In primo grado, il Tribunale di Padova escludeva il licenziamento ritorsivo e, pur ritenendo sussistenti i fatti contestati al lavoratore, dichiarava illegittimo il licenziamento per difetto di proporzionalità della sanzione espulsiva, con applicazione della tutela indennitaria ex art. 18, comma quinto, statuto dei lavoratori.
La Corte d’Appello di Venezia riteneva invece di potersi ravvisare un indizio dell’intento ritorsivo della società recedente nell’assenza di proporzionalità tra la sanzione espulsiva e la gravità dell’addebito, con conseguente dichiarazione di nullità del recesso e reintegra del lavoratore.

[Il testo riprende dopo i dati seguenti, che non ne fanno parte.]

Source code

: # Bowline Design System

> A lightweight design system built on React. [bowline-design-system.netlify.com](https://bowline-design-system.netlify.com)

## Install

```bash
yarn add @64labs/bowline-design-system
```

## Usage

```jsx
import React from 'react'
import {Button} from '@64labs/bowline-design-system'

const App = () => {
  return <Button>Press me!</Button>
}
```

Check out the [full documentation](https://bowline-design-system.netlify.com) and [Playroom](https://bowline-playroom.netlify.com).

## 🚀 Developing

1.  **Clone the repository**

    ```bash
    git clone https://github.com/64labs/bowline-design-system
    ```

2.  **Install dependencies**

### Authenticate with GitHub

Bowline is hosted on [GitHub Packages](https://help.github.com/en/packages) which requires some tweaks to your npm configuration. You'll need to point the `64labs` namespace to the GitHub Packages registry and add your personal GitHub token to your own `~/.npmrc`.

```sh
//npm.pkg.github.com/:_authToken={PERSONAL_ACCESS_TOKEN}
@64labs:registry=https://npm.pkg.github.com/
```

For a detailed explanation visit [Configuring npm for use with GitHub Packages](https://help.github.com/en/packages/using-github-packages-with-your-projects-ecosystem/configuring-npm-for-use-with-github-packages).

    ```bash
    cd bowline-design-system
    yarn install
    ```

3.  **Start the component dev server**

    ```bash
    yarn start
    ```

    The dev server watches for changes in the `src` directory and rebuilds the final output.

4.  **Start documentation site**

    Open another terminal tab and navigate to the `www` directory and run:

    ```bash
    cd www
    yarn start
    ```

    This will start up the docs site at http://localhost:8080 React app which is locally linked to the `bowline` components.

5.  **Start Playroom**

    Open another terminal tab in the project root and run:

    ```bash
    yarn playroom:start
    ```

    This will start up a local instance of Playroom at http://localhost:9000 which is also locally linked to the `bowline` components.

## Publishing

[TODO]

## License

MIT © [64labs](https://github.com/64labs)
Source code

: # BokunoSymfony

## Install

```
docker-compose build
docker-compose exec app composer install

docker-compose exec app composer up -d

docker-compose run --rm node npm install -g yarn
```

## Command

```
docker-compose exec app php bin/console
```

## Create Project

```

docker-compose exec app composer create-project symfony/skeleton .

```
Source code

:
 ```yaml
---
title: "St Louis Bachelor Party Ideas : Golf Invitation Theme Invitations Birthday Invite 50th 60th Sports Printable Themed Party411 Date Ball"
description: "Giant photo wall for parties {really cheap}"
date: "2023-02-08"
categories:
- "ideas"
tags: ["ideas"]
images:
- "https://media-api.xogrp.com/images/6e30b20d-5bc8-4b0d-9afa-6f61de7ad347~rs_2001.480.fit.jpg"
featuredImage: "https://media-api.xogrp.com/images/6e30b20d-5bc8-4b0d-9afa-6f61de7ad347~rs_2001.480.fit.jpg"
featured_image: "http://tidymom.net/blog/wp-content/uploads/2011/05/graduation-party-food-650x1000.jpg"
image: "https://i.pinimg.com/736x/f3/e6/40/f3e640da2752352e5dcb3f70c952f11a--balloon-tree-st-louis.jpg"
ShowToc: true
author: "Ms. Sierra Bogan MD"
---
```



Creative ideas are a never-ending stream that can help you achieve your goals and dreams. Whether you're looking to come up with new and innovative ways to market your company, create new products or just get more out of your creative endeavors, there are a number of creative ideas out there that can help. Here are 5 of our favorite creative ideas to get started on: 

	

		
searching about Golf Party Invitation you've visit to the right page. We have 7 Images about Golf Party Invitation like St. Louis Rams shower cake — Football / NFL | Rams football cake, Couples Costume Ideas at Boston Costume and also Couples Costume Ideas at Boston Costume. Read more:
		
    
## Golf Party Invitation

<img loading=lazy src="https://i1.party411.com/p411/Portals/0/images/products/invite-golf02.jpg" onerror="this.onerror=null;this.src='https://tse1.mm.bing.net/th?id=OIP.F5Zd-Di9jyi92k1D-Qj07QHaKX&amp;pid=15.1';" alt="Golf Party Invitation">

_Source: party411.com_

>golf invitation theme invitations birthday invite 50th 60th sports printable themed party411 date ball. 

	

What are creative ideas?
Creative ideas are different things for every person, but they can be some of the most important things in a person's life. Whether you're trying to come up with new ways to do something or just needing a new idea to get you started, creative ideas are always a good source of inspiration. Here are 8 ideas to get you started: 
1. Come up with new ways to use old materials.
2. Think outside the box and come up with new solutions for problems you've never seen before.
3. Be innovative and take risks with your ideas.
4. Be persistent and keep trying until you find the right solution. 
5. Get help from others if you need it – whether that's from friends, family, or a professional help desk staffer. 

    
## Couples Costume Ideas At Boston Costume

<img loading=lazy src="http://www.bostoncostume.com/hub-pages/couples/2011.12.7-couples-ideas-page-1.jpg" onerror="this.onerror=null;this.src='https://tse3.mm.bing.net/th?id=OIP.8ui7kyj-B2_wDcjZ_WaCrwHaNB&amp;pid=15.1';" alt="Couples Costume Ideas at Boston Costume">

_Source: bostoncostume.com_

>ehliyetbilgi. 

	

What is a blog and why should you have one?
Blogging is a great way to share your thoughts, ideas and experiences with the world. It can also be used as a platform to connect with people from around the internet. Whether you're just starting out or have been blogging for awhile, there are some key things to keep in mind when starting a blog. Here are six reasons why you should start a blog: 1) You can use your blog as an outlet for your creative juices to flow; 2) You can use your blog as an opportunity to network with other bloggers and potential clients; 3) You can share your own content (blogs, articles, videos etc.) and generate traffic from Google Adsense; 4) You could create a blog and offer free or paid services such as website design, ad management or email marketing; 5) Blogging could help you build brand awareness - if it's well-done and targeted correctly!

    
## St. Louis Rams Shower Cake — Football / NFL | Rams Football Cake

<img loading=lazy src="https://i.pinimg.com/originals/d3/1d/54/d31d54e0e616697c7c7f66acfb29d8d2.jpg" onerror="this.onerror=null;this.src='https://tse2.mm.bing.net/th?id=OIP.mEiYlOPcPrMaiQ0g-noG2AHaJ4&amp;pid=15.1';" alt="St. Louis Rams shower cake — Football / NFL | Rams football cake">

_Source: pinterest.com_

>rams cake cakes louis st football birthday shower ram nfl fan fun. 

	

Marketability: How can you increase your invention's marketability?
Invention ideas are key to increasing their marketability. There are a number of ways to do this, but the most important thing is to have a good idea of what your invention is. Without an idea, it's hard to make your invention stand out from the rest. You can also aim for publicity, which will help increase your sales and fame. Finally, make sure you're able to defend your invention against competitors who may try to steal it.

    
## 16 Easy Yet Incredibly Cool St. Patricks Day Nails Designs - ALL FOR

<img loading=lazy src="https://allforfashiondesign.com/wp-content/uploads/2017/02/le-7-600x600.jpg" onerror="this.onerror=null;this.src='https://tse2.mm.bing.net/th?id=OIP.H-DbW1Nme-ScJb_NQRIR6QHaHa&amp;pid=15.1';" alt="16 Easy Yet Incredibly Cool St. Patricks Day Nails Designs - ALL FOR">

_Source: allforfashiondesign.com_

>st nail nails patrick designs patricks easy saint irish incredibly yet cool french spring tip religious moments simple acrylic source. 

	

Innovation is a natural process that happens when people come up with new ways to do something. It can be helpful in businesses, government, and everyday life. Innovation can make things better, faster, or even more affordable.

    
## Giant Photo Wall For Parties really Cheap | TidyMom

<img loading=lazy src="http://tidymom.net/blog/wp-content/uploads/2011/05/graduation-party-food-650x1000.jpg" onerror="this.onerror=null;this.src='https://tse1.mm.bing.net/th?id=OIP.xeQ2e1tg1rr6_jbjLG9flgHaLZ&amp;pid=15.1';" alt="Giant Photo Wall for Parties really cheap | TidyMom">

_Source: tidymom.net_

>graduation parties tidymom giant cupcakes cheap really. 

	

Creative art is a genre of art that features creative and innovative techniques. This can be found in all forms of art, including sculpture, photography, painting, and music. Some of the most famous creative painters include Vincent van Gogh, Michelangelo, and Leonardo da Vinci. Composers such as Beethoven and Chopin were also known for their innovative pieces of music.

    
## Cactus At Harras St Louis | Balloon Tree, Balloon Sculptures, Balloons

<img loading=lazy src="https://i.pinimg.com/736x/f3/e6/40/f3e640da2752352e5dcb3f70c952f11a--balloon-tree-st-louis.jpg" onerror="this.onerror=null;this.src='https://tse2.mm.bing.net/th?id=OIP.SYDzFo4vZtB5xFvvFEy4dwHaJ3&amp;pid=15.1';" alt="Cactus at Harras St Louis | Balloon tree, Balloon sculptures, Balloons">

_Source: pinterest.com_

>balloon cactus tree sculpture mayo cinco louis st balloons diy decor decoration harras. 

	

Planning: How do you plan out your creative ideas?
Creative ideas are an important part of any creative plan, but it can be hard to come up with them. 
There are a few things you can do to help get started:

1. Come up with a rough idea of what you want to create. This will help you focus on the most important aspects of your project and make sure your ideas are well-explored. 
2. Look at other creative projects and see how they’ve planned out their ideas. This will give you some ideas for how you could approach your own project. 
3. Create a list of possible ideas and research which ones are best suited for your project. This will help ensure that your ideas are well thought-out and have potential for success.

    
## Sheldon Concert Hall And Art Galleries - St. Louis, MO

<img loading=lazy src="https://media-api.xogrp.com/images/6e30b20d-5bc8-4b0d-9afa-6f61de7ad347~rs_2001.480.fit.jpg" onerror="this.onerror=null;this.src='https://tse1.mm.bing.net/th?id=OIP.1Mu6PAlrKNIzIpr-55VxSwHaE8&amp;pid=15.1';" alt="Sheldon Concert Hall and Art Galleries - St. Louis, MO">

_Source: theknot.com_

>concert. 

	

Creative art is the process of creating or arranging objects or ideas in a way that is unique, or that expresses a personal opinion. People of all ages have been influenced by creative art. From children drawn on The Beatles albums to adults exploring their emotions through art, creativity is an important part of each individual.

La Corte di Cassazione, chiamata a pronunciarsi sulla vicenda, è stata di diverso avviso.
In particolare, con l’ordinanza n. 741 del 9 gennaio 2024 qui in commento, i giudici di legittimità ricordano che perché possa qualificarsi il licenziamento come ritorsivo il motivo illecito deve essere determinante, deve, cioè, costituire l’unica effettiva ragione di recesso.
Pertanto, chiariscono i Giudici di legittimità, sebbene “la …sproporzione della sanzione espulsiva… può avere rilievo presuntivo” ciò non comporta automaticamente la natura ritorsiva ma “è necessario che la prova presuntiva poggi su elementi ulteriori, come l’elevato grado di sproporzione della sanzione espulsiva, anche rispetto alla scala valoriale espressa dalla contrattazione collettiva, idonei a giustificare la collocazione dell’atto datoriale nella sfera della illiceità, anziché in quella della illegittimità”.
Il licenziamento, quindi, deve risultare “non solo sproporzionato ma volutamente punitivo”.
La Cassazione ha quindi accolto il ricorso della società ed ha rinviato alla Corte d’Appello di Venezia per una nuova valutazione in conformità ai principi sopra richiamati.